In 2023, around 89% of the 5,000 students who attended learning labs qualified for subsidized meals. This group improved by 24 percentage points in English scores, and by 23 percentage points in math, according to data from The Mind Trust from an assessment it gives students. A state education department analysis of ILEARN data from 2021 and 2022 about students in the labs also found gains.
At Global Preparatory Academy, some of the 115 students at the summer lab work on remediating literacy skills to prepare for and retake the IREAD, while others work on concepts to prepare for their next grade level.
“Students in poverty, students of color, might have less access to acceleration because their schools have fewer resources,” said Jazmin Sanders, manager of school support and incubation at The Mind Trust.
The cultural relevance of the work is also important. On a recent Tuesday, a classroom of rising third graders read “The Tales of Our Abuelitas” by Alma Flor Ada and Isabel Campoy, while rising fifth graders discussed the discrimination against Jackie Robinson, who broke Major League Baseball’s color barrier.

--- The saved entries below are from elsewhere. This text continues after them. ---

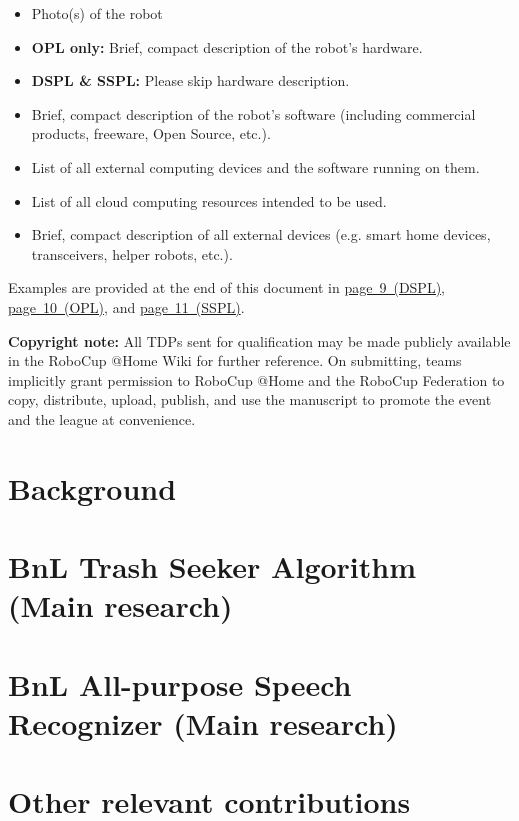 \documentclass[runningheads,a4paper]{llncs}
\begin{document}
\begin{itemize}
	\item Photo(s) of the robot
	\item \textbf{OPL only:} Brief, compact description of the robot's hardware.
	\item \textbf{DSPL \& SSPL:} Please skip hardware description.
	\item Brief, compact description of the robot's software (including commercial products, freeware, Open Source, etc.).
	\item List of all external computing devices and the software running on them.
	\item List of all cloud computing resources intended to be used.
	\item Brief, compact description of all external devices (e.g. smart home devices, transceivers, helper robots, etc.).
\end{itemize}

Examples are provided at the end of this document in
\hyperlink{page.9}{page~9~(DSPL)},
\hyperlink{page.10}{page~10~(OPL)}, and
\hyperlink{page.11}{page~11~(SSPL)}.

\textbf{Copyright note:} All TDPs sent for qualification may be made publicly available in the RoboCup @Home Wiki for further reference. On submitting, teams implicitly grant permission to RoboCup @Home and the RoboCup Federation to copy, distribute, upload, publish, and use the manuscript to promote the event and the league at convenience.

\section{Background}
\lipsum[1-3]

\section{BnL Trash Seeker Algorithm (Main research)}
\lipsum[4-10]

\section{BnL All-purpose Speech Recognizer (Main research)}
\lipsum[11-13]

\section{Other relevant contributions}
\lipsum[14]
\end{document}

“Literacy is easier when you make a connection,” said Pumphrey, the school’s assistant principal.
Identifying students and notifying parents about reading concerns
Other provisions of the law require schools to identify students at risk of not reading proficiently in earlier grades, and notify their parents of their assessment results and literacy skills. How that will be done is largely up to schools.
Silverman, of the Indiana Youth Institute, said the youth-serving organizations she works with routinely say engagement is one of the biggest hurdles to helping low-income families access resources.
While many schools offer these supports, it’s important for families to feel invited to access them via personal connections with teachers, counselors, and other school staff, Silverman said.
The same goes for the new programs that will address reading skills.
“If a young person’s reading levels are lagging, how are we adjusting outreach knowing that might be an issue within the home?” Silverman said. “If our hypothesis is that tutoring and summer school can help, how can we increase access? How can we increase comfort in using those services?
Freedom Readers, a program from the education nonprofit RISE Indy, takes steps to address those questions. It teaches Indianapolis parents to first request and interpret their child’s assessment results, and then take steps to practice reading skills at home.
The goal is to help parents understand their role in tackling the larger literacy crisis, said Jasmin Shaheed-Young, founder of RISE Indy, while at the same time making test results easier to understand for all families.
“We want to empower them with the information that could combat the challenges and disparities that we see,” said Shaheed-Young.